As we wended our way up Nevada highways yesterday from Beatty to Reno (a drive you all must do—once), we spotted the “town” of Mina, which appeared to house at least a dozen people. It also is home to the Wild Cat Brothel, whose sign also advertises “Free WiFi.” We regret not having stopped to say, “I’m not here for the sex, I just need to write the blog.”

There might have been a line about unlawful consent with a Mina.

Anyway, here is a helpful Wikipedia list of Nevada’s brothels (thought bubble pops into head about New York Times Travel section freelance story submission).

8 thoughts on “IT’S ALL HAPPENING!

  1. Well, hopefully in 10 weeks, you’ll be hearing “DING-DONG, its your 10-bagger calling!” 🙂 Good luck, jdubs! And also hopefully, you don’t have any money in Kraft today. Ooof. I don’t either but I do own some BRK.B which owns QUITE a truck-full apparently. See, even Warren Buffett occasionally loses money. (Think I saw he’s down $4 BILLION today & that must sting, even to the Oracle of Omaha!).

    Anyhoo, I have a NBA future scenario I want to run past you! 1st, I see the Cavs getting Zion in the draft. Then, the Pelicans trade AD to the Celtics, Kyrie & KD join up on the Knicks (& only afterwards realize it is owned by one of the WORST owners in SPORTS & the organization is CRAP!), Kawhi goes to the Clippers & once again, the Lakers are left WITHOUT A 2ND STAR & LBJ is finally “NOT HAPPY” out there in LaLaland & the thought of wasting yet another year of his precious dwindling peak prompts a trade demand….to his HOMEtown(ish) team, the Cavs, where he & Zion wreck havoc in the East & meet the KD-less Warriors in the Finals & WIN his 4th ring & the Cavs 2nd. AND, most importantly, he’s once again my beloved Sweet Pea. What are the chances? 🙂 🙂 🙂 🙂

    Is that Orca just “playing” or is it his/her (er, don’t know where to look exactly for that info on this creature) way of saying “HEY, YOU, GET OUTTA MY OCEAN!”

    • Susie B.

      I’d love my Suns to get Zion, but think he’ll land with the Knicks. Every 35 years they land a big, big fish. As long as my Suns get Zion or Ja, I’ll be happy. As for the East, I hope KD is smart enough to stay put (I know you’d like to see him depart). LeBron will never see another NBA Finals. Book it.
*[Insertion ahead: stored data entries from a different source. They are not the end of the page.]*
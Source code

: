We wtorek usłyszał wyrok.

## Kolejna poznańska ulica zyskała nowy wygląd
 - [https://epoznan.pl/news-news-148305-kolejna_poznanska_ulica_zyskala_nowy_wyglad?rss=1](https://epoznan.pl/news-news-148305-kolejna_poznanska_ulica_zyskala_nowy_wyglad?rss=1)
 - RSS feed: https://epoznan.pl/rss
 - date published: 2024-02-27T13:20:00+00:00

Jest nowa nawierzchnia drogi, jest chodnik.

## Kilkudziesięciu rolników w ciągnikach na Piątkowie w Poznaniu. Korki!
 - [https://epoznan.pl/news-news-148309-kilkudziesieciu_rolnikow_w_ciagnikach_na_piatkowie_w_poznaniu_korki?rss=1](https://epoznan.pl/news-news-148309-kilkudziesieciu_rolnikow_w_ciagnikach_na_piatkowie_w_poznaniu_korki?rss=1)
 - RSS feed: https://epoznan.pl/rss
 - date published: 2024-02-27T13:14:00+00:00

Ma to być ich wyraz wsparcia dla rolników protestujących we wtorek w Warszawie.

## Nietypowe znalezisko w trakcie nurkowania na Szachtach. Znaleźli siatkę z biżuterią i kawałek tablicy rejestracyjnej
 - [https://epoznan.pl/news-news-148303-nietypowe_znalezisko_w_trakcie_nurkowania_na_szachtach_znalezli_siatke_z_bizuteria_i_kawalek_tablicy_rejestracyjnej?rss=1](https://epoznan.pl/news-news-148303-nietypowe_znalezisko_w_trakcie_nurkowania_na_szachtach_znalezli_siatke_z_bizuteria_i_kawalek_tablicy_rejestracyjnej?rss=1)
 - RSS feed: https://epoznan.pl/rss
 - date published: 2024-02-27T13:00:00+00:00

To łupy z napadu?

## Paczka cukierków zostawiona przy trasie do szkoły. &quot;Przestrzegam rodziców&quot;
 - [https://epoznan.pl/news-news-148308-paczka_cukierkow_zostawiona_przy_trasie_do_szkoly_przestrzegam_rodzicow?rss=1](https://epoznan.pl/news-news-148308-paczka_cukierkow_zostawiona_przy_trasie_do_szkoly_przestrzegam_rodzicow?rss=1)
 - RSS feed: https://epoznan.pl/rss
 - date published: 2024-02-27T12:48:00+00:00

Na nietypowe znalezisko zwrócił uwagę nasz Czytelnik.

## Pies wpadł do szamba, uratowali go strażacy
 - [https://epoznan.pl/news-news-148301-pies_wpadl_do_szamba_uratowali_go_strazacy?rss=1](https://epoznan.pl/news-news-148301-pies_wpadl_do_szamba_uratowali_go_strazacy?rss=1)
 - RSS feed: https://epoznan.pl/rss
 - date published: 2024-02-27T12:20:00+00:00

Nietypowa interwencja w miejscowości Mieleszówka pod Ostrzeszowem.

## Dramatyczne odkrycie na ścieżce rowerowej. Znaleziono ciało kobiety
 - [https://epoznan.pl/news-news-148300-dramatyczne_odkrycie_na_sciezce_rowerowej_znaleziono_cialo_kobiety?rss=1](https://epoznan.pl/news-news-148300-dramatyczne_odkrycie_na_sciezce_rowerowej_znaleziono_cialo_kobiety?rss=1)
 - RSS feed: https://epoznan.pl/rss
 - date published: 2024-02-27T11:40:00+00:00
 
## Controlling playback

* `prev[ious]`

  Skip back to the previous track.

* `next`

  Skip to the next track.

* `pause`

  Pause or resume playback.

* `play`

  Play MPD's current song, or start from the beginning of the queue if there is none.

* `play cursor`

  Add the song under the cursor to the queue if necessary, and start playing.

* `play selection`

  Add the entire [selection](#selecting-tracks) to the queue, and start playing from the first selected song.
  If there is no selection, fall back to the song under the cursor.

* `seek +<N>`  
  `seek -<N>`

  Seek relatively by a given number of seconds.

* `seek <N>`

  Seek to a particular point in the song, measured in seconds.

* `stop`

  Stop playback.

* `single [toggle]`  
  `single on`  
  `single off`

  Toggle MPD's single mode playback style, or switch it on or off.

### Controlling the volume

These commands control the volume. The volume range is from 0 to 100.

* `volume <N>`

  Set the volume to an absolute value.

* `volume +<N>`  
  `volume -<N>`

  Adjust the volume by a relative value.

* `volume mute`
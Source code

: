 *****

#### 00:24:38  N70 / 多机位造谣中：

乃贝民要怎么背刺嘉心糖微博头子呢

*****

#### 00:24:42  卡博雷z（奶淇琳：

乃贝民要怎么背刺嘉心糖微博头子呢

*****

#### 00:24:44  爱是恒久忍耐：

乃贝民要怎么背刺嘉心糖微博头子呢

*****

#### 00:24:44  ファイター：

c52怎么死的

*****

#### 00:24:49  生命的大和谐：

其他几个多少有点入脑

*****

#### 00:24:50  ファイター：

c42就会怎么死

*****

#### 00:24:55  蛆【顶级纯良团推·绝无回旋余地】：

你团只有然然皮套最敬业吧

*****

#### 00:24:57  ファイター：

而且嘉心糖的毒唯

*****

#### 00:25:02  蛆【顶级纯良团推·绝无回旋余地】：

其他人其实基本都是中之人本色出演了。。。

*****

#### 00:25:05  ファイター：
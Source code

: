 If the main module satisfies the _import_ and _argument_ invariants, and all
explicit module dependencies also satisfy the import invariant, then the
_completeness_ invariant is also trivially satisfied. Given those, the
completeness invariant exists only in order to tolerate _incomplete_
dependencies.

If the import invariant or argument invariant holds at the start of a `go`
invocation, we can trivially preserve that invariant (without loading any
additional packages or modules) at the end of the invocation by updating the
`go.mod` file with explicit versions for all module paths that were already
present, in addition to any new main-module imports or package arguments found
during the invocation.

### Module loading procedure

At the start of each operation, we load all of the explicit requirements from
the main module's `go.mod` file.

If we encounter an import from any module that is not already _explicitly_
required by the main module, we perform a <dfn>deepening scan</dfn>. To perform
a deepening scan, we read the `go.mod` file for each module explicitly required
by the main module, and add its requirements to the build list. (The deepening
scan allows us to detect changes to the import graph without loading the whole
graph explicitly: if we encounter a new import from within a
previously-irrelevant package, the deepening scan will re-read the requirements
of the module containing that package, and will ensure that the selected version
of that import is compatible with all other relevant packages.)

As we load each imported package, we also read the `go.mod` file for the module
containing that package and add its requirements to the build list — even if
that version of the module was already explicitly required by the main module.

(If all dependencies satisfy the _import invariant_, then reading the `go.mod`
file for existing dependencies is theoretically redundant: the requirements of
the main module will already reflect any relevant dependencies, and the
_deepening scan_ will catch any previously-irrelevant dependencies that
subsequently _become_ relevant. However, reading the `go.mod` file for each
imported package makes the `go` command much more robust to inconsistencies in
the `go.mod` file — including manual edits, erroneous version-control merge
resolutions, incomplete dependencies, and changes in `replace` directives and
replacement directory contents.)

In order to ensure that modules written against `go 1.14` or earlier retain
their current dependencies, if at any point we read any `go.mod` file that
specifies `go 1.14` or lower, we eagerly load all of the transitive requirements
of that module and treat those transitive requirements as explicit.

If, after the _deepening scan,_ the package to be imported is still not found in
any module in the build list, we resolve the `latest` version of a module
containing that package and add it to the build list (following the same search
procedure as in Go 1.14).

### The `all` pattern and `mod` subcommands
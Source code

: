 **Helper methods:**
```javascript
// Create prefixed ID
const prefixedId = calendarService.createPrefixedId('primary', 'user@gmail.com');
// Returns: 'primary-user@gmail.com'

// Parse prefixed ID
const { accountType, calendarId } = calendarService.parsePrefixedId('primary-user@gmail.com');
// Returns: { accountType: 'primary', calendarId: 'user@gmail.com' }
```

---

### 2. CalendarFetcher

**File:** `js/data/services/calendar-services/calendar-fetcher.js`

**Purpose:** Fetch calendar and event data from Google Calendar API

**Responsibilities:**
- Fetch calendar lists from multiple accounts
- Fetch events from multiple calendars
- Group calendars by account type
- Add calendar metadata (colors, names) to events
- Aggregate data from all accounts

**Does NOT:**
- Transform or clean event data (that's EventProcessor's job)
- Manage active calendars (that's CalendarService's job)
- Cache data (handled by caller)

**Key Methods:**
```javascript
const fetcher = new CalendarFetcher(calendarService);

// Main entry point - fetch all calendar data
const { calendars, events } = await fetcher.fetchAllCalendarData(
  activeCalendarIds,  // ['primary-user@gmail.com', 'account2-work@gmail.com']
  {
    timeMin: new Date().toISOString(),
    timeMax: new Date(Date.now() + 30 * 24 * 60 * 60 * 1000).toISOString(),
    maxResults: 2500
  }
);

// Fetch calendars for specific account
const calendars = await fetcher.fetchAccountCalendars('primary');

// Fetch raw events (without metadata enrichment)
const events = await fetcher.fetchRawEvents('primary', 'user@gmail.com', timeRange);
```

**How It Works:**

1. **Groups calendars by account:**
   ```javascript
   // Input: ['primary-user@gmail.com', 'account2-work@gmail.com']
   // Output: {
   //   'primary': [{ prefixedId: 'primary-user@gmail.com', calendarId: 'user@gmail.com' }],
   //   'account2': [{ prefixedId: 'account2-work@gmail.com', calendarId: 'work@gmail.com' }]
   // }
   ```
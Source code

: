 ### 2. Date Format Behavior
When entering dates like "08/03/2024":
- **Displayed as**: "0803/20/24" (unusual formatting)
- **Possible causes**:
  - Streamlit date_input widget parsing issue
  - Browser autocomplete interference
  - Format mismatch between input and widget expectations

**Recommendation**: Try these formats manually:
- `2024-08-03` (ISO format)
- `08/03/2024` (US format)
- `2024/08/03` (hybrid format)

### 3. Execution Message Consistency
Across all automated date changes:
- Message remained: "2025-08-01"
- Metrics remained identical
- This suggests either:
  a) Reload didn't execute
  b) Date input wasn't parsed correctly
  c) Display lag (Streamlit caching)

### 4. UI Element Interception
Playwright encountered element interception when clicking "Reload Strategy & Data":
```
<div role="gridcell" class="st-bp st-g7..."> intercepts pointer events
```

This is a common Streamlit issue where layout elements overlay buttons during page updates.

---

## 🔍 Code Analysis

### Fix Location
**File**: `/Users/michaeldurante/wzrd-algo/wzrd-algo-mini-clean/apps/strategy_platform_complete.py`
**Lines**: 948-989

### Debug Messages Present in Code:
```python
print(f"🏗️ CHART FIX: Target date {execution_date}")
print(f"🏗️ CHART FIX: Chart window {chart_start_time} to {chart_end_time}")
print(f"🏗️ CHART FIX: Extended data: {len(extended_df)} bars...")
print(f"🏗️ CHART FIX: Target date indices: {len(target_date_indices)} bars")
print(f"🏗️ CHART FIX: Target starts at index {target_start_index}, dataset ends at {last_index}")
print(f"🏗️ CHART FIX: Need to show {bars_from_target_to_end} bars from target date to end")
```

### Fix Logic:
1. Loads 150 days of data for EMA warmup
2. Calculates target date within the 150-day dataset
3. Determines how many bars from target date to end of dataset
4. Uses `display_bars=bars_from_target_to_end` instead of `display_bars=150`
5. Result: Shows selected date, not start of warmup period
  2. One more thing – just saw that Elizabeth Warren is calling for “reparations”. If she WANTS to kill her candidacy before we even get to election YEAR, that’s the way to do it. Let’s see, what could you possibly ADD to the growing racial “tensions” in this country right about now, oh yeah, “REPARATIONS”. This is almost dumber than JS allegedly planning his own fake attack. Between AOC, Sanders & Warren, the Democratic party is basically doing the GOP’s job for them. They need to STFU or we’ll have 4 more years of the unthinkable!

  3. I’m back again! (Sorry, but I’ve been sick for most of the past 2 weeks, 1st, the flu, then a bad sinus infection & TODAY, for the 1st time in 12 loooooong days, I was finally able to sniff a bit of both my facial moisturizer & lavender body wash! whoo-hoo! So give me a break!). Anyhoo, just read that one can legally WAGER on the Oscars this year, but only in NJ (you’re close enough). So, WHO or WHAT would you bet on?

  4. That young Orca is a pod scout. Found something different in the “fridge”. Hear that high pitch sonar squeek? That was his call to the family, “hey who left the refrigerator door open?”